**Exercise materials**:
━━━━━━━━

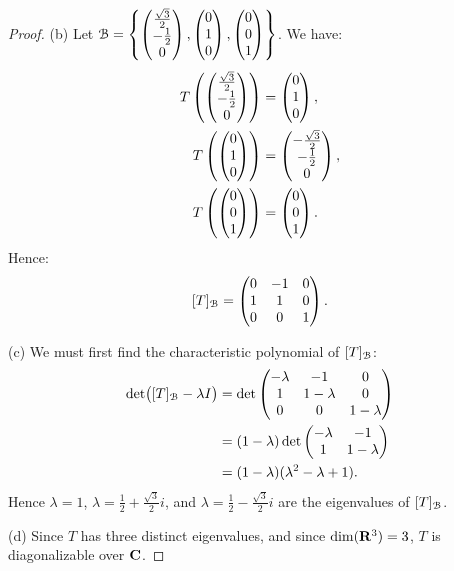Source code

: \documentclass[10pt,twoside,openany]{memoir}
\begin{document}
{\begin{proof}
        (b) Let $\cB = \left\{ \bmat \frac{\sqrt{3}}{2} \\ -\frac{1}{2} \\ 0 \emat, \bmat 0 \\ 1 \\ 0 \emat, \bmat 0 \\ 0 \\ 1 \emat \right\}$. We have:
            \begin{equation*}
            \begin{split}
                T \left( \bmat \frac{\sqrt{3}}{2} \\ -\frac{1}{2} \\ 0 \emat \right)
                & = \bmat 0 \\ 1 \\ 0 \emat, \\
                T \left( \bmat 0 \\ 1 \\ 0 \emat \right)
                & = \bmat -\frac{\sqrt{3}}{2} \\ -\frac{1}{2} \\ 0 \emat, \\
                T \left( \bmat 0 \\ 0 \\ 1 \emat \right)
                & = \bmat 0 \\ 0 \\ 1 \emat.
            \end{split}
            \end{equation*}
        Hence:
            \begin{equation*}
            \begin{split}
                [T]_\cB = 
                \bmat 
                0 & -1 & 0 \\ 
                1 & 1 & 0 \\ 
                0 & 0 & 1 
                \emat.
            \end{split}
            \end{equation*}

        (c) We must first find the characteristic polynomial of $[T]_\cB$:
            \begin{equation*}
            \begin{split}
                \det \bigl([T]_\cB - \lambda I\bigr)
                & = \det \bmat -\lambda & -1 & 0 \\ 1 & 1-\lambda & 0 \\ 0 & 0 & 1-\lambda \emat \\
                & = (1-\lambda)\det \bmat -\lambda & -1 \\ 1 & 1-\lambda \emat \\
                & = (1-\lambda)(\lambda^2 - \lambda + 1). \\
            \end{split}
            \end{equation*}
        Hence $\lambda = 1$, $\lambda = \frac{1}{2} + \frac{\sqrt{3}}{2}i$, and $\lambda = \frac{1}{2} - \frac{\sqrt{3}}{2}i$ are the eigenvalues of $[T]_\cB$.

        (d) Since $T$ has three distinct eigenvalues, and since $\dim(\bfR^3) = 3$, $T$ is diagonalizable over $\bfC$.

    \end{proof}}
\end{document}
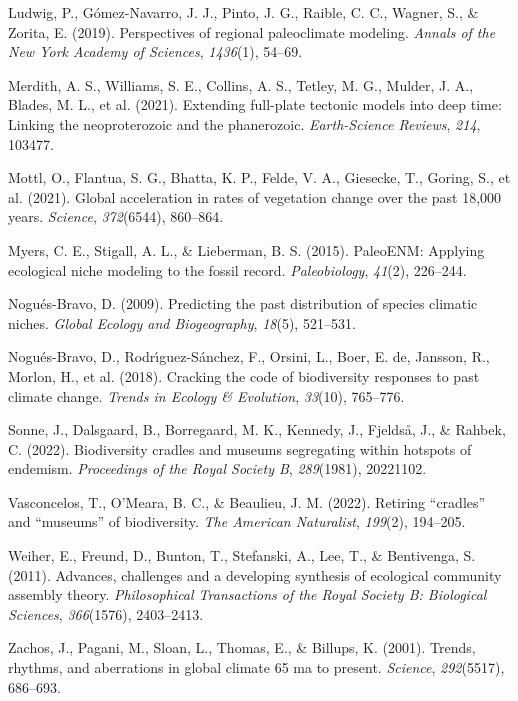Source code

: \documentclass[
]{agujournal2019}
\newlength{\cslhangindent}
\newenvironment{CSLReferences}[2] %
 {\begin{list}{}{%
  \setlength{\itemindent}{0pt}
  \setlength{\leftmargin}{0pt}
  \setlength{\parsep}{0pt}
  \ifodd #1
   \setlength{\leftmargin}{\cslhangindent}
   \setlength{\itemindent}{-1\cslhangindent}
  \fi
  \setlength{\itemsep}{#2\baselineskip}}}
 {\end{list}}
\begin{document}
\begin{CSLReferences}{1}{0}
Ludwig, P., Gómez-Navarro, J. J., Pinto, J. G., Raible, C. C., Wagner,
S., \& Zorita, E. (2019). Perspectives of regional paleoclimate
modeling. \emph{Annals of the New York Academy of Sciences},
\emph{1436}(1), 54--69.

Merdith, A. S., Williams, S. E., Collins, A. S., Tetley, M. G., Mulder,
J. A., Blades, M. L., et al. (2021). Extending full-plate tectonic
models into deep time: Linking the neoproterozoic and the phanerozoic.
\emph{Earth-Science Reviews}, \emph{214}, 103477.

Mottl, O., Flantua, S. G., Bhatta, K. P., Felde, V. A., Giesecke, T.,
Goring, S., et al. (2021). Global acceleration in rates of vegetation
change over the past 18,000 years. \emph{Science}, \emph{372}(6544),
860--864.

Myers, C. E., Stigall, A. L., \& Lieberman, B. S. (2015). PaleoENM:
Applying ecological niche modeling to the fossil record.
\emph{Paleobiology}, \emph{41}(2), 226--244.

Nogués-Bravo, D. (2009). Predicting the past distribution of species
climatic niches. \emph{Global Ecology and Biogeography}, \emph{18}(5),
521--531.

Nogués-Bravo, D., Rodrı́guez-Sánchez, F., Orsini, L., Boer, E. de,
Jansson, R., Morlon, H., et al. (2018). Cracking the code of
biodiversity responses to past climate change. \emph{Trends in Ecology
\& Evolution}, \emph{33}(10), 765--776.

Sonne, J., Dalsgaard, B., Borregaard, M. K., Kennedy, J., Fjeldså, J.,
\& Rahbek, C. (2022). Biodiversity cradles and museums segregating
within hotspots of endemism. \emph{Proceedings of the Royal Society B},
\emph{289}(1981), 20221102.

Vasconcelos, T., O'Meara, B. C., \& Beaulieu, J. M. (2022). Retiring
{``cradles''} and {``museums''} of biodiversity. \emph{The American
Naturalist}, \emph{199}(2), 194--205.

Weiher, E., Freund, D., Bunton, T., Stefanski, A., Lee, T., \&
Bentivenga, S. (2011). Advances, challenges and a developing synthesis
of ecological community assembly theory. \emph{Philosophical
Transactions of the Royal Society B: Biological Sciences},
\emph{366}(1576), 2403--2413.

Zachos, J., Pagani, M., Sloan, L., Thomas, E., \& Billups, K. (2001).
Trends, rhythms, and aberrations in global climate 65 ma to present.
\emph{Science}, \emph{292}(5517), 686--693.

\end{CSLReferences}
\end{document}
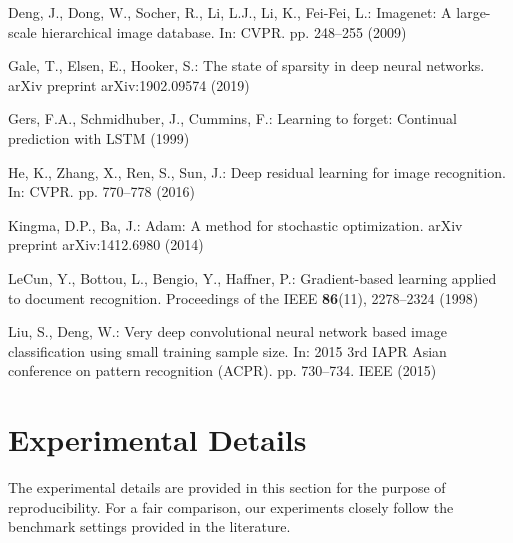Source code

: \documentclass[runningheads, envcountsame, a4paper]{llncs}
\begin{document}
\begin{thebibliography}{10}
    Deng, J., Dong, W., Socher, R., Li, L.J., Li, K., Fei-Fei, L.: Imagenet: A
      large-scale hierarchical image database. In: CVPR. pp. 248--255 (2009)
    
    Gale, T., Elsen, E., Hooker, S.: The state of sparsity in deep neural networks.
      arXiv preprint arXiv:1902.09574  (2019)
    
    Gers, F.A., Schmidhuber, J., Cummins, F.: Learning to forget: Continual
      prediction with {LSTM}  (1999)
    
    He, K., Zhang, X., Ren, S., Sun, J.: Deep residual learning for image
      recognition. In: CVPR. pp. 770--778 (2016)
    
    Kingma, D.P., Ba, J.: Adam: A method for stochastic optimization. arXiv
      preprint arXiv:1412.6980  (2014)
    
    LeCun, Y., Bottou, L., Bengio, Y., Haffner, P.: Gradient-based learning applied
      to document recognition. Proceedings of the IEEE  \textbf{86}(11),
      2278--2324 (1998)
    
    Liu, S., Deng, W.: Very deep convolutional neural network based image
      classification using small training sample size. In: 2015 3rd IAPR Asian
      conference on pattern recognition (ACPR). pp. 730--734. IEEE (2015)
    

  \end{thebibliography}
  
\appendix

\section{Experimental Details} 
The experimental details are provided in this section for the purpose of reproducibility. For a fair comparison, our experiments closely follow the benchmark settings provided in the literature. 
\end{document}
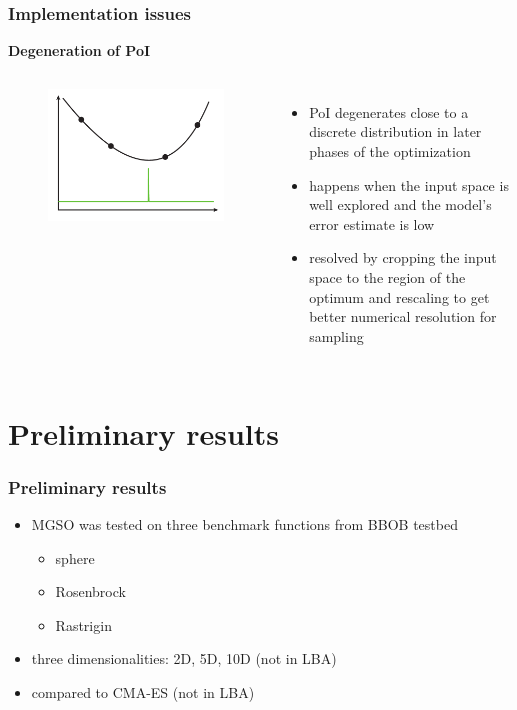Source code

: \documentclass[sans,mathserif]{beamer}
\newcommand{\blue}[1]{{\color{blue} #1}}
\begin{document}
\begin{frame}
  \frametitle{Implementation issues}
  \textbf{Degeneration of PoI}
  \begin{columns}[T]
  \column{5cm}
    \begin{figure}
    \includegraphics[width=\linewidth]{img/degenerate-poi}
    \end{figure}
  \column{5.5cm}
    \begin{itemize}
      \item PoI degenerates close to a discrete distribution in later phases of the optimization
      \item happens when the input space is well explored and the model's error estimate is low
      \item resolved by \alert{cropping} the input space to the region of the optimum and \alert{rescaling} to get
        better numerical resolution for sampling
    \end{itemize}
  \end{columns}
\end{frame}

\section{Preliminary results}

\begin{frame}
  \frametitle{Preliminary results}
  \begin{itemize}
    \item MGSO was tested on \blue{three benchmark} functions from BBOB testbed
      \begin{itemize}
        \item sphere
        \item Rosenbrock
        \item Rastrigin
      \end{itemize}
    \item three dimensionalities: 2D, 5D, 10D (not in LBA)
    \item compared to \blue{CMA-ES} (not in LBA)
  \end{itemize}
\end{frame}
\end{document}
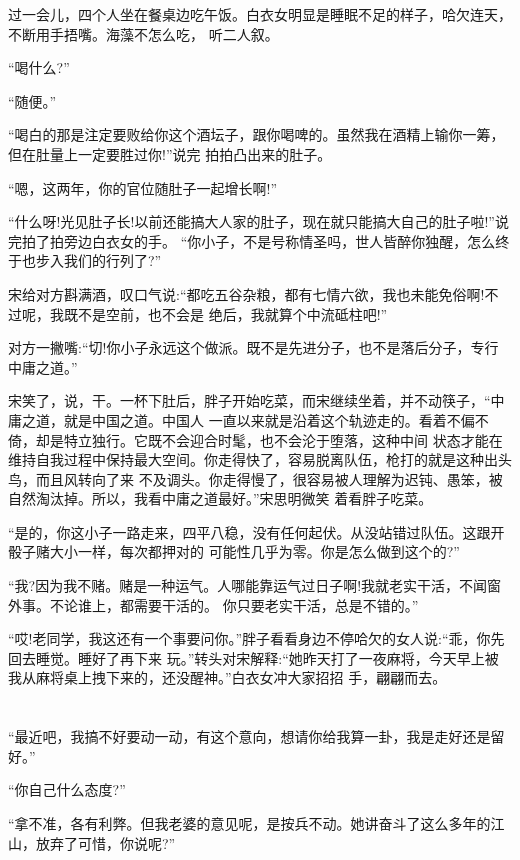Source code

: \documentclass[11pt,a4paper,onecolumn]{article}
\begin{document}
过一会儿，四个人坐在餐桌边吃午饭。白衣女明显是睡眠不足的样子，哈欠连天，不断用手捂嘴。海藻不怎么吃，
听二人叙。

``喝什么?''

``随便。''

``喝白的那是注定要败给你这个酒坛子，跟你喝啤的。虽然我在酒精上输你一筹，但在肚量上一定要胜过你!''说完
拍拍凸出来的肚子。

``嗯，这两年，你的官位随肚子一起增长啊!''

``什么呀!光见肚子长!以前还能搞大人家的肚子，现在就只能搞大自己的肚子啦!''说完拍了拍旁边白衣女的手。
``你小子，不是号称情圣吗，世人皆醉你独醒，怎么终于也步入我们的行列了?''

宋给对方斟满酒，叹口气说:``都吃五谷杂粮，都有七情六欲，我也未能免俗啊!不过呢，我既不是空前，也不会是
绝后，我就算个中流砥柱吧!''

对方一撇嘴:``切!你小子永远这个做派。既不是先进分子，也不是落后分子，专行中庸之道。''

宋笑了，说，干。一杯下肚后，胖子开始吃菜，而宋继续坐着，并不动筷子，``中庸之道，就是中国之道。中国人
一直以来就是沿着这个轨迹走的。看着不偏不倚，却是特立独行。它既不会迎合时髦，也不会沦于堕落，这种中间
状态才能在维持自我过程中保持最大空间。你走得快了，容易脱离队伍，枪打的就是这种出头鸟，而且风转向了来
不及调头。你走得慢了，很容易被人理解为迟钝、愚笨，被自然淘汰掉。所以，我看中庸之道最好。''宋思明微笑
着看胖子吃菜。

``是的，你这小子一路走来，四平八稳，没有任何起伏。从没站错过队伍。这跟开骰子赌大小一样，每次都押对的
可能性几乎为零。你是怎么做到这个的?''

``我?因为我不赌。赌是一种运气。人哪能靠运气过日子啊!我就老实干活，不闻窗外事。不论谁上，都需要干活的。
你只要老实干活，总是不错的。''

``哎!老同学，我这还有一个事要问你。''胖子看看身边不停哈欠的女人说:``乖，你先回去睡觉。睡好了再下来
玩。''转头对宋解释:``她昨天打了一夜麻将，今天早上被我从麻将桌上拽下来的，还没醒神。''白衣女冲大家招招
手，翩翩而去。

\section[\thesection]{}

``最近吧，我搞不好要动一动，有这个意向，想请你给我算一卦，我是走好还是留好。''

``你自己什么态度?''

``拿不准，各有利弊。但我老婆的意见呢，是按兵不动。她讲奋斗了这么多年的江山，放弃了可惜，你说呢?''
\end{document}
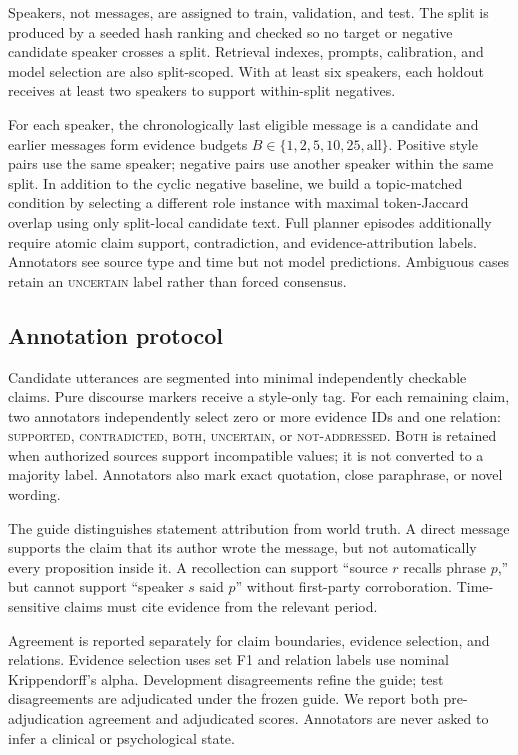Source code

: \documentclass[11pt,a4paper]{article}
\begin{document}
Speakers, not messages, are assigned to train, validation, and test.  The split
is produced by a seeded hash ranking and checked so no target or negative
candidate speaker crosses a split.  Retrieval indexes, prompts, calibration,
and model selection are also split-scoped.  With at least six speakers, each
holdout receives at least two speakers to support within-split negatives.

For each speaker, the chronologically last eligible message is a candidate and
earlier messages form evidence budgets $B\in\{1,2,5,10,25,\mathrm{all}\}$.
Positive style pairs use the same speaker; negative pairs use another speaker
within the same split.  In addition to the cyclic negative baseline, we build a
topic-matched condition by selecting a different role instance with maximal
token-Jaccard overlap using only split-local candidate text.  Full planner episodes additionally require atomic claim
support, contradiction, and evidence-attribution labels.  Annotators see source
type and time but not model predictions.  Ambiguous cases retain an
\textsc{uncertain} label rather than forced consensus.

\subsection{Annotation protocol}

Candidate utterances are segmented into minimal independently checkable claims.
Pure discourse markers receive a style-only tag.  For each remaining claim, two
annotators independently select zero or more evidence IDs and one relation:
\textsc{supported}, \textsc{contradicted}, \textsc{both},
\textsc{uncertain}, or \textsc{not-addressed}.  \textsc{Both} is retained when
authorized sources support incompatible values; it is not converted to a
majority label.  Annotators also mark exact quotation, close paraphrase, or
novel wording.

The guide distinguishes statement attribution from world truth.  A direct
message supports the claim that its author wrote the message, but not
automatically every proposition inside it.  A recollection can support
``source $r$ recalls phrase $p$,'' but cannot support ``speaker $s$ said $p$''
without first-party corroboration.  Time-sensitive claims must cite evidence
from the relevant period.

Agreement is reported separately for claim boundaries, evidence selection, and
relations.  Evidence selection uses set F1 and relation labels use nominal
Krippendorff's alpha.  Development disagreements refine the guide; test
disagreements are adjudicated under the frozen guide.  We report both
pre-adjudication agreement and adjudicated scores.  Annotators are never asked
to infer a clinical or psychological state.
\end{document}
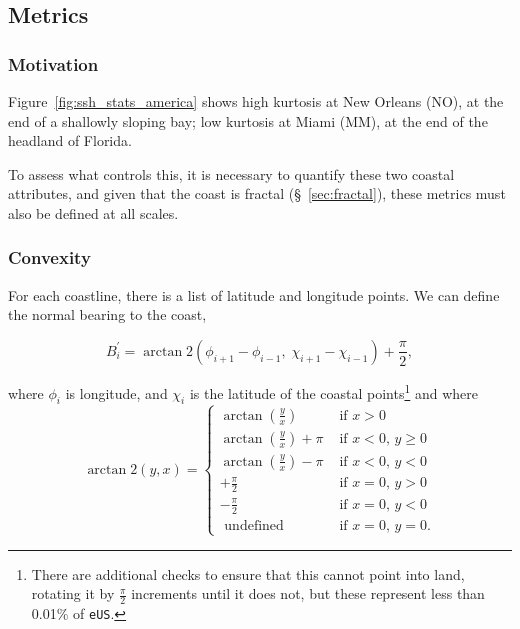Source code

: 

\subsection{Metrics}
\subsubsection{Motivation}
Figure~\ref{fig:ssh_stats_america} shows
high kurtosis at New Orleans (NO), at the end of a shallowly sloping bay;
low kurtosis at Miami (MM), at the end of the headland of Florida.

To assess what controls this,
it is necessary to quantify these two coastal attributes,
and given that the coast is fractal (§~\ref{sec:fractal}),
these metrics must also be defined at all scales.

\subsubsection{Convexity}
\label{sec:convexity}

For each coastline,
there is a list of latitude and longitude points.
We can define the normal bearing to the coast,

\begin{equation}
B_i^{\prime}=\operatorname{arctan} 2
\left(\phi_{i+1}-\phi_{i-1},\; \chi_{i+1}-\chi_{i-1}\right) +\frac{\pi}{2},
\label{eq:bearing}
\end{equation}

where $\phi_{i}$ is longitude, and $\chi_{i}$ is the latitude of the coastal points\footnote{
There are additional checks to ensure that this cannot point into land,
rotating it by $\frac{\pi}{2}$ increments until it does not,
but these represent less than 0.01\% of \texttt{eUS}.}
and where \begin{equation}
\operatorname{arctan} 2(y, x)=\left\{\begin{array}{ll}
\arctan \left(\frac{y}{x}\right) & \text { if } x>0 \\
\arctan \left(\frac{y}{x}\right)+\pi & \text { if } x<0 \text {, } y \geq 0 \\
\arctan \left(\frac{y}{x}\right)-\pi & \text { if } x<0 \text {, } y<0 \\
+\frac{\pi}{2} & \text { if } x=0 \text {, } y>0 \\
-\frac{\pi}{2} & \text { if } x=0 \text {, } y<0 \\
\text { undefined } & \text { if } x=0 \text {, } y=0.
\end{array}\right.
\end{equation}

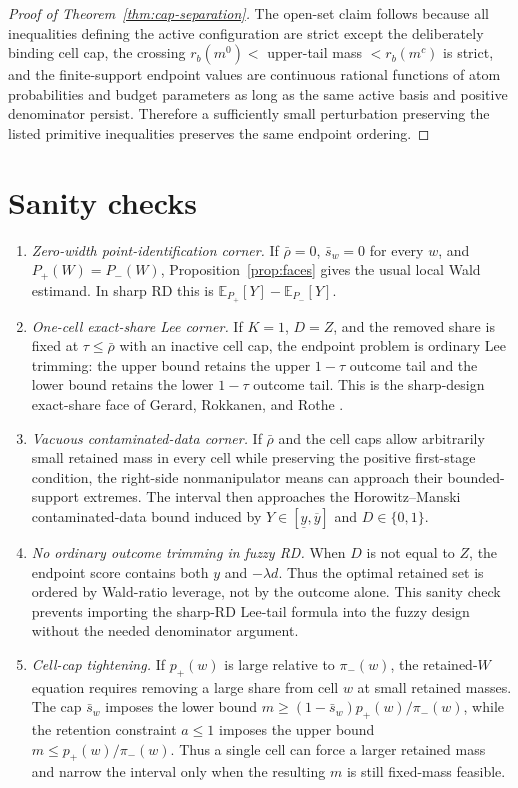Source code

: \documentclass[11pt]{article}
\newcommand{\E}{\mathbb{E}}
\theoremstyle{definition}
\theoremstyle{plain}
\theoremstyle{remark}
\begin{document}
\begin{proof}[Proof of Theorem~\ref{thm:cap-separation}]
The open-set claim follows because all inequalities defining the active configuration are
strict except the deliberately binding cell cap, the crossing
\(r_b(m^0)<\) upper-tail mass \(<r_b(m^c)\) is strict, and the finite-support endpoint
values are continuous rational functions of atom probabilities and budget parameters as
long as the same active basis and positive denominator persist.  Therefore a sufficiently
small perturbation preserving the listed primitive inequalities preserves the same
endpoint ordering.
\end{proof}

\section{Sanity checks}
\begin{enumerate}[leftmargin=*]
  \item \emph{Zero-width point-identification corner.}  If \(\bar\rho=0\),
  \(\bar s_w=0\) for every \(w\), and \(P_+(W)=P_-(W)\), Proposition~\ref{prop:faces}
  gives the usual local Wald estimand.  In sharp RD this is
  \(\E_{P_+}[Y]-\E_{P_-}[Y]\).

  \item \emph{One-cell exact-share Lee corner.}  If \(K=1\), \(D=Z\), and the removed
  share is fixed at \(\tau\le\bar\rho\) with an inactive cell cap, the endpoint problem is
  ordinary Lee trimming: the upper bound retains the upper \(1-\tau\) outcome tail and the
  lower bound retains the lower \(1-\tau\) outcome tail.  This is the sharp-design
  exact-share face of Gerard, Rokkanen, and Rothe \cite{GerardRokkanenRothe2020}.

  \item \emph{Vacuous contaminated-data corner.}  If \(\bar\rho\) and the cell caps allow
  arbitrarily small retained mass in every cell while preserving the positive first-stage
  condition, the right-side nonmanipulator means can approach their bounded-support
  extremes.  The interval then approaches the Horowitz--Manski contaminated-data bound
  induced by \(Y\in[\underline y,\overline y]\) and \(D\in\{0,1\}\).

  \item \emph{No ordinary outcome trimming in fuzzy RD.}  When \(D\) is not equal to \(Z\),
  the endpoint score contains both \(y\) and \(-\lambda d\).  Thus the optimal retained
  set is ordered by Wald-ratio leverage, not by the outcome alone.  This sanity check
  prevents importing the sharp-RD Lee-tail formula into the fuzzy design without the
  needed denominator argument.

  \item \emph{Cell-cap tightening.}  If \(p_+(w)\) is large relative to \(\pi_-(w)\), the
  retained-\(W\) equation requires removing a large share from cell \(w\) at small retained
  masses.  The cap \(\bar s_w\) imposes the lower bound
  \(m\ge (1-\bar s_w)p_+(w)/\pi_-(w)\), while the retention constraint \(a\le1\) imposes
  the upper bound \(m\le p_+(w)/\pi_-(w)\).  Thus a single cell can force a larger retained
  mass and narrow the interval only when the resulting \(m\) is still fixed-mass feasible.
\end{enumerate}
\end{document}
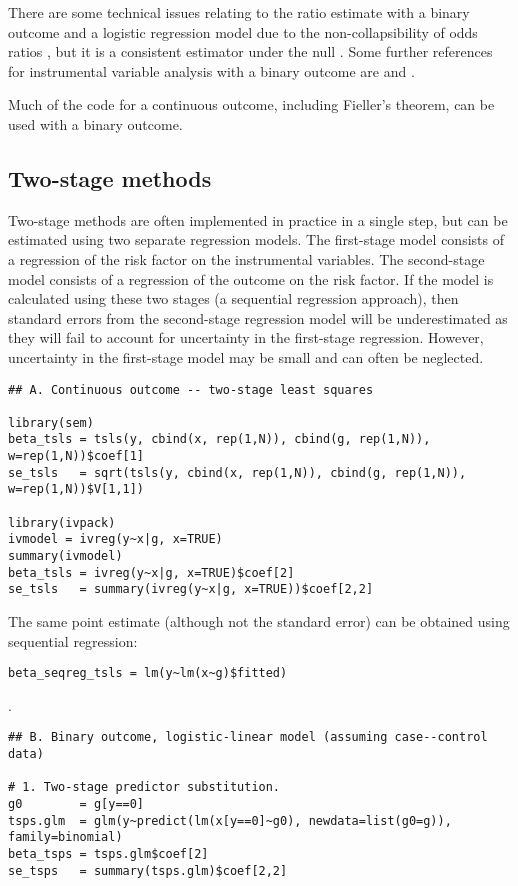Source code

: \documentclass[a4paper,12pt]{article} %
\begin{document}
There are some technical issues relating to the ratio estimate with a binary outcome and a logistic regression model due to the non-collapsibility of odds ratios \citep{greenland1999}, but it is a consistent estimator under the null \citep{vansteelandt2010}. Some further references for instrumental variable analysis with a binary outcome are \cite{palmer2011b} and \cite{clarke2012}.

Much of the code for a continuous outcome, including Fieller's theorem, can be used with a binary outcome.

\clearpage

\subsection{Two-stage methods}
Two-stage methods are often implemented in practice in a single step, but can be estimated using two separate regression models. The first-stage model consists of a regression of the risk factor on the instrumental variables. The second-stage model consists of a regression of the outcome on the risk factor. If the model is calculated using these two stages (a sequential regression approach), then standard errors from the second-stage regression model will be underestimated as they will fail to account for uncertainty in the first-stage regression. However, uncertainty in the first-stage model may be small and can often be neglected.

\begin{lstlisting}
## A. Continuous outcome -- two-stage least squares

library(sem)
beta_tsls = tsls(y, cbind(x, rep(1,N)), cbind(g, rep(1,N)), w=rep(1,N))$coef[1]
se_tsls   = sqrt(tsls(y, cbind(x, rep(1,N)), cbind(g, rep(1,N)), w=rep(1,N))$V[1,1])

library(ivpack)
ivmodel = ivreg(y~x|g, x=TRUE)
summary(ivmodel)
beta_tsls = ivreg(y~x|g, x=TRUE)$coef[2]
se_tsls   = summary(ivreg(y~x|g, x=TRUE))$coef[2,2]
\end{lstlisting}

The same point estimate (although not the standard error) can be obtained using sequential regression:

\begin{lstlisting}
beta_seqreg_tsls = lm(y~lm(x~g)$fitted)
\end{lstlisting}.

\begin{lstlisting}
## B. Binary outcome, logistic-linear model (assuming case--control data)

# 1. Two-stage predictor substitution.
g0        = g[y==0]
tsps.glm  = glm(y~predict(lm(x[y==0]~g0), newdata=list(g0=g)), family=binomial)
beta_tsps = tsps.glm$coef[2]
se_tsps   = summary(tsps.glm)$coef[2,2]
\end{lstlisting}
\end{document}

━━━━━━━━

**Instructions to follow**: When the word "change" appears in a line of the listing, pull that line out.

**Answer space**:
change over the past 18,000 years. \emph{Science}, \emph{372}(6544),
biodiversity responses to past climate change. \emph{Trends in Ecology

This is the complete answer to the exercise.